That’s what the woman asked me. In front of 200 people.
Honestly, you could have heard a pin drop as the heads in the room snapped from her to me.
And I practiced the pause.
I was presenting at a conference down south to a large group of folks who work with kids and adults like my son Cooper.
The presentation I had just finished was called Finding Joy in the Secret World of Autism.
For 90 minutes I shared my story. And my boy.
I spoke about my pregnancy and his birth. How his skin was the softest thing I had ever felt as I held him for the first time in my arms.
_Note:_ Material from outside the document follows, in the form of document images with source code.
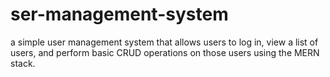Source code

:# ser-management-system
a simple user management system that allows users to log in, view a list of users, and perform basic CRUD operations on those users using the MERN stack.
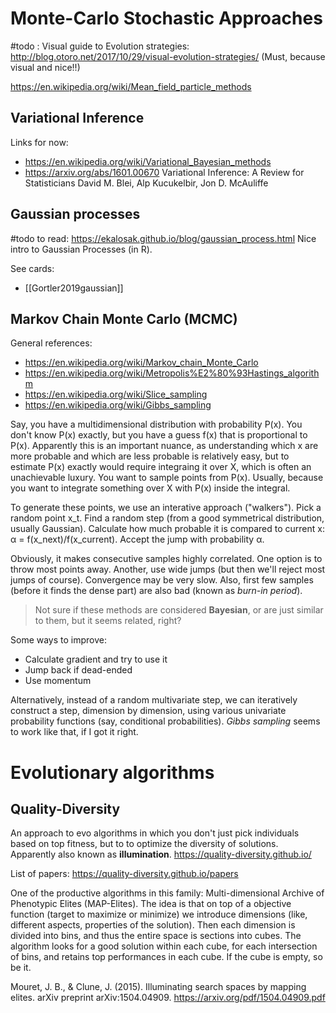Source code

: # Monte-Carlo Stochastic Approaches

#todo :
Visual guide to Evolution strategies:
http://blog.otoro.net/2017/10/29/visual-evolution-strategies/
(Must, because visual and nice!!)

https://en.wikipedia.org/wiki/Mean_field_particle_methods

## Variational Inference
Links for now:
* https://en.wikipedia.org/wiki/Variational_Bayesian_methods
* https://arxiv.org/abs/1601.00670
Variational Inference: A Review for Statisticians
David M. Blei, Alp Kucukelbir, Jon D. McAuliffe

## Gaussian processes
#todo to read:
https://ekalosak.github.io/blog/gaussian_process.html
Nice intro to Gaussian Processes (in R).

See cards:
* [[Gortler2019gaussian]]

## Markov Chain Monte Carlo (MCMC)
General references:
* https://en.wikipedia.org/wiki/Markov_chain_Monte_Carlo
* https://en.wikipedia.org/wiki/Metropolis%E2%80%93Hastings_algorithm
* https://en.wikipedia.org/wiki/Slice_sampling
* https://en.wikipedia.org/wiki/Gibbs_sampling

Say, you have a multidimensional distribution with probability P(x). You don't know P(x) exactly, but you have a guess f(x) that is proportional to P(x). Apparently this is an important nuance, as understanding which x are more probable and which are less probable is relatively easy, but to estimate P(x) exactly would require integraing it over X, which is often an unachievable luxury. You want to sample points from P(x). Usually, because you want to integrate something over X with P(x) inside the integral.

To generate these points, we use an interative approach ("walkers"). Pick a random point x_t. Find a random step (from a good symmetrical distribution, usually Gaussian). Calculate how much probable it is compared to current x: α = f(x_next)/f(x_current). Accept the jump with probability α.

Obviously, it makes consecutive samples highly correlated. One option is to throw most points away. Another, use wide jumps (but then we'll reject most jumps of course). Convergence may be very slow. Also, first few samples (before it finds the dense part) are also bad (known as *burn-in period*).

> Not sure if these methods are considered **Bayesian**, or are just similar to them, but it seems related, right?

Some ways to improve:
* Calculate gradient and try to use it
* Jump back if dead-ended
* Use momentum

Alternatively, instead of a random multivariate step, we can iteratively construct a step, dimension by dimension, using various univariate probability functions (say, conditional probabilities). *Gibbs sampling* seems to work like that, if I got it right.

# Evolutionary algorithms

## Quality-Diversity
An approach to evo algorithms in which you don't just pick individuals based on top fitness, but to to optimize the diversity of solutions. Apparently also known as **illumination**.
https://quality-diversity.github.io/

List of papers: https://quality-diversity.github.io/papers

One of the productive algorithms in this family: Multi-dimensional Archive of Phenotypic Elites (MAP-Elites). The idea is that on top of a objective function (target to maximize or minimize) we introduce dimensions (like, different aspects, properties of the solution). Then each dimension is divided into bins, and thus the entire space is sections into cubes. The algorithm looks for a good solution within each cube, for each intersection of bins, and retains top performances in each cube. If the cube is empty, so be it.

Mouret, J. B., & Clune, J. (2015). Illuminating search spaces by mapping elites. arXiv preprint arXiv:1504.04909. https://arxiv.org/pdf/1504.04909.pdf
I shared about the agony of living in the in between space. Googling. Worry. Praying. Diagnosing. His differences from his peers screaming at me. Isolating us.
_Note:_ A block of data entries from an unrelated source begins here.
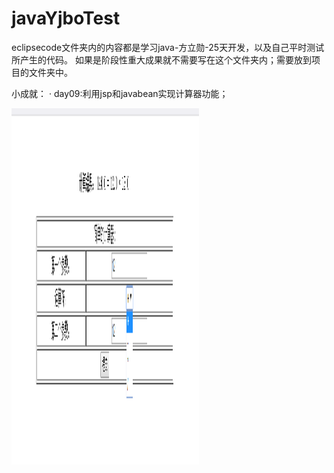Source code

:# javaYjboTest
eclipsecode文件夹内的内容都是学习java-方立勋-25天开发，以及自己平时测试所产生的代码。
如果是阶段性重大成果就不需要写在这个文件夹内；需要放到项目的文件夹中。


小成就：
· day09:利用jsp和javabean实现计算器功能；
  <p><img src="https://github.com/hytcyjb/javaYjboTest/blob/master/day09/WebContent/screenshot1.png?raw=true" width="300" height="570"></p>
  
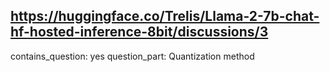 ## https://huggingface.co/Trelis/Llama-2-7b-chat-hf-hosted-inference-8bit/discussions/3

contains_question: yes
question_part: Quantization method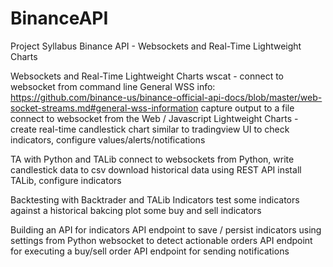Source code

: # BinanceAPI
Project Syllabus
Binance API - Websockets and Real-Time Lightweight Charts

Websockets and Real-Time Lightweight Charts
	wscat - connect to websocket from command line
		General WSS info: https://github.com/binance-us/binance-official-api-docs/blob/master/web-socket-streams.md#general-wss-information
			capture output to a file
		connect to websocket from the Web / Javascript
	Lightweight Charts - create real-time candlestick chart similar to tradingview
		UI to check indicators, configure values/alerts/notifications

TA with Python and TALib
	connect to websockets from Python, write candlestick data to csv
		download historical data using REST API
		install TALib, configure indicators

Backtesting with Backtrader and TALib Indicators
	test some indicators against a historical bakcing
	plot some buy and sell indicators

Building an API for indicators
	API endpoint to save / persist indicators
		using settings from Python websocket to detect actionable orders
			API endpoint for executing a buy/sell order
			API endpoint for sending notifications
I described the early years. Then the middle ones.
But mostly about my transformation and my journey to acceptance as a mom to a little boy.
Cooper is exactly who he is supposed to be. And I, me, you, we need to meet him where he is at.
The audience cried. They laughed. They fell in love with my yellow haired boy.
‘Will his autism go away?’
When I looked at her, I saw the hope in her eyes. Her sweet smile.
‘He can get better, right?’
She wanted a happy ending to my story. I could see it in her eyes.
And it dawned on me in that moment, that some people, mostly the ones adjacent to our world, can’t imagine this being a happy life.
I smiled and gently told her that no, his autism isn’t going away.
A diagnosis doesn’t equal a sad ending.